19 Aug 2007

Diane Setterfield’s The Thirteenth Tale

The Thirteenth Tale

The Thirteenth Tale, Diane Setterfield’s evocative novel on the connection and bond between siblings, revolves around two sets of twins: Margaret Lea and her deceased twin Moira, and tragedy-born twins Emmeline and Adeline March. The story is two-fold, one story in another story: you have Margaret while she goes about her task to write the life story of reclusive, mysterious author Vida Winter… and then you have Vida Winter narrating her story; Vida, the successful writer who’s never told the truth about who she is and where she came from. She’s finally coming clean.

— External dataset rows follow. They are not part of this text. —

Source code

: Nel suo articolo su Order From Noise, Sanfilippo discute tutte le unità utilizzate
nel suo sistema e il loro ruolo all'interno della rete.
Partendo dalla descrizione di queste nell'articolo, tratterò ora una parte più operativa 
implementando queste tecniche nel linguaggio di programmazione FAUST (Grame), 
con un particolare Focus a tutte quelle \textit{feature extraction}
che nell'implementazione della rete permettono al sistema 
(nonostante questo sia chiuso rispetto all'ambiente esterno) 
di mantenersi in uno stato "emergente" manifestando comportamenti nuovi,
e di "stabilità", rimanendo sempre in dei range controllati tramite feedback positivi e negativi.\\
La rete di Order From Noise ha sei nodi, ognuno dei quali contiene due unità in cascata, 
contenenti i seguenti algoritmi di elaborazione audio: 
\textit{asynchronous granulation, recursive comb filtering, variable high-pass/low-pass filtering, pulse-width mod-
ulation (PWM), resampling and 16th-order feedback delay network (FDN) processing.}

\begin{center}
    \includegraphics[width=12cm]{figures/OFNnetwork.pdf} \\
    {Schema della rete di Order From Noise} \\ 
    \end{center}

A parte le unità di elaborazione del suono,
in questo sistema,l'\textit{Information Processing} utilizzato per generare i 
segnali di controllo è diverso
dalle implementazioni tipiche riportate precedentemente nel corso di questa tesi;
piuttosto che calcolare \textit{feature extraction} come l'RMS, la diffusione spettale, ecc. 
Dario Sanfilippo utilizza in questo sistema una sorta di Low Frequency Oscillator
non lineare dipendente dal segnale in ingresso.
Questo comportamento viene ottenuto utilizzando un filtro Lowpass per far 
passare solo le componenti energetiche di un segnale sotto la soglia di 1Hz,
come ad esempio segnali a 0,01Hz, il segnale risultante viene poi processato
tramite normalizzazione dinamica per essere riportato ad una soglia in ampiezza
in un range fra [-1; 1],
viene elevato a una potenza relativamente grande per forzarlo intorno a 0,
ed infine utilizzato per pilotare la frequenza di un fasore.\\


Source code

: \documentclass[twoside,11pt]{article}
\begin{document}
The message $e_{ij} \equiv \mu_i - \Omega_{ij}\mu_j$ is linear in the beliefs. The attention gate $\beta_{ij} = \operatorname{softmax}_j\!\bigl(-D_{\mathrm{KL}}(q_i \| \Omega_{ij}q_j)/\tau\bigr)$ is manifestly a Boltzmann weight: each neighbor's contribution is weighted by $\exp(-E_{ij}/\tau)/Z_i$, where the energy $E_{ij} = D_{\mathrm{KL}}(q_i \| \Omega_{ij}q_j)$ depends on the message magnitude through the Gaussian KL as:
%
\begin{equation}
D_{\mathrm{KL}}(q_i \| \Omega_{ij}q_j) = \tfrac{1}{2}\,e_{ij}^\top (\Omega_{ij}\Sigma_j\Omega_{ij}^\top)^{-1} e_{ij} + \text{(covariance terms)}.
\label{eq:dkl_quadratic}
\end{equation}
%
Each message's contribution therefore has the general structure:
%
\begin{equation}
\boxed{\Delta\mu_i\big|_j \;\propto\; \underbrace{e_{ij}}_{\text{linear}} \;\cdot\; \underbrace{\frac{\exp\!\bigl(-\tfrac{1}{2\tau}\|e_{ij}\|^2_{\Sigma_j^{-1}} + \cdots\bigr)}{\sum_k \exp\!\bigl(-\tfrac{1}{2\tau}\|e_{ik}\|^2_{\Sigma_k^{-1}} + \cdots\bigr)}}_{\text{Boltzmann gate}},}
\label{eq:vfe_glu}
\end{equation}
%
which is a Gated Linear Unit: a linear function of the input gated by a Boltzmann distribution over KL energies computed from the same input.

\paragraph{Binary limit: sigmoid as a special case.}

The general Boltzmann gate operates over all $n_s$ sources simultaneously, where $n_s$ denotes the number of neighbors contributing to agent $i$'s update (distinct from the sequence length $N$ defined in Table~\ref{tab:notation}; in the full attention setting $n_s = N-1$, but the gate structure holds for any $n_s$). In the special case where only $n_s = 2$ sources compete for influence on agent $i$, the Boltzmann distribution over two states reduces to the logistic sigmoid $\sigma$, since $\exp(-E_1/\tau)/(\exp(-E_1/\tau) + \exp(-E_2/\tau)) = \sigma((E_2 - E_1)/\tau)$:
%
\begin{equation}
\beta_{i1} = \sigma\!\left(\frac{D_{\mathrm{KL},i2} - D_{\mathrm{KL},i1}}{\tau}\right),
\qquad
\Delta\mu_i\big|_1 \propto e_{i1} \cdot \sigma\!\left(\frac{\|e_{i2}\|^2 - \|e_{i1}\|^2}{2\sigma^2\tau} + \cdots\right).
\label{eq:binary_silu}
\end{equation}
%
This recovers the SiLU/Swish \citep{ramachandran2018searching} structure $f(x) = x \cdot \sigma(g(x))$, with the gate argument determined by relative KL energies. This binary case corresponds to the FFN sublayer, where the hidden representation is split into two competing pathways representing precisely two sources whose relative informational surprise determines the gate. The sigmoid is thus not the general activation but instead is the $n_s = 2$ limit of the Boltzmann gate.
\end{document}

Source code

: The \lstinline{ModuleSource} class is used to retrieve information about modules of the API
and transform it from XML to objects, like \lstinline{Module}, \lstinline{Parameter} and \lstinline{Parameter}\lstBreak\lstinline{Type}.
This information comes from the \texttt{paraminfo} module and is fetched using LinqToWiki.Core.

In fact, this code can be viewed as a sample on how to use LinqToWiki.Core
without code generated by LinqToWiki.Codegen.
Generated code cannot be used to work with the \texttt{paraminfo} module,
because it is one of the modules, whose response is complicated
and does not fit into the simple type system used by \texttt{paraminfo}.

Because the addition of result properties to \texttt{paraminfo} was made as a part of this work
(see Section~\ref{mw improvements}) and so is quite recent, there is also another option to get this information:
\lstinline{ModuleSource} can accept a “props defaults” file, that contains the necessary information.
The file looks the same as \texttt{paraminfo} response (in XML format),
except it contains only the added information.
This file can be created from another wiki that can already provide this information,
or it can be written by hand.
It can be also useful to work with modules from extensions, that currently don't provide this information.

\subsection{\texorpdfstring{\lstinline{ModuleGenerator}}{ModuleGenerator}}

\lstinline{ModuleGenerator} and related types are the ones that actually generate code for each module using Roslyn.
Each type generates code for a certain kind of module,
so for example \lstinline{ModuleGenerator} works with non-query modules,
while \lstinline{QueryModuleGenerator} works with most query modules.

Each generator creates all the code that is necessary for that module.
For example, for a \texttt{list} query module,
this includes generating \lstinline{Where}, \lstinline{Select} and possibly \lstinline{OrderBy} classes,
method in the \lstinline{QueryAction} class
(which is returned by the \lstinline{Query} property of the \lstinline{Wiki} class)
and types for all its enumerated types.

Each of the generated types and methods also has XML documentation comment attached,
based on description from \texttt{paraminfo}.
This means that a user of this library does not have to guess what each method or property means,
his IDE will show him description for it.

I will admit that I picked up this novel purely on reading that it was a “spellbinding, lyrical debut” as I’ve always been drawn to rather lyrical, lush stories–and always felt disconnected with rather terse ones. I raved about it some time ago when I started reading it, and I’ve since finished it. It was definitely a good read.

There are three things that I want to highlight about this book, which might very well be the deciding point if this book interests you:

  1. I’m usually a quick reader, always wanting to devour each book. But with this book (along with a few others) was worded so wonderfully that I took my time, savoring each word, each phrase. I’m not one for something overly drawn out, because that makes me read even quicker, skip some phrases. Setterfield hit a good balance between lush prose and story speed, which is important. Something too lush will drown me; something too terse isn’t personal to me.
  2. The story revolved around family, bonds, and love. There’s a lot of tragedy, and a lot of abandonment, with dysfunctional people and people who think they know better. But they all served to highlight the (often almost otherworldly) connections between siblings, between twins, to be precise. There wasn’t an extraneous story, a useless thread: I was easily sucked into the story, my full concentration on it.
  3. Vida Winter’s past is a mystery, and because of that, the book itself is a big mystery that keeps one guessing. And guessing. And guessing. It’s so finely weaved together that once you reach the end of Vida’s personal story (“…my story–my own personal story–ended before my writing began. Storytelling has only ever been a way of filling in the time since everything finished.”) you might say, as I did, “why didn’t I see that before?”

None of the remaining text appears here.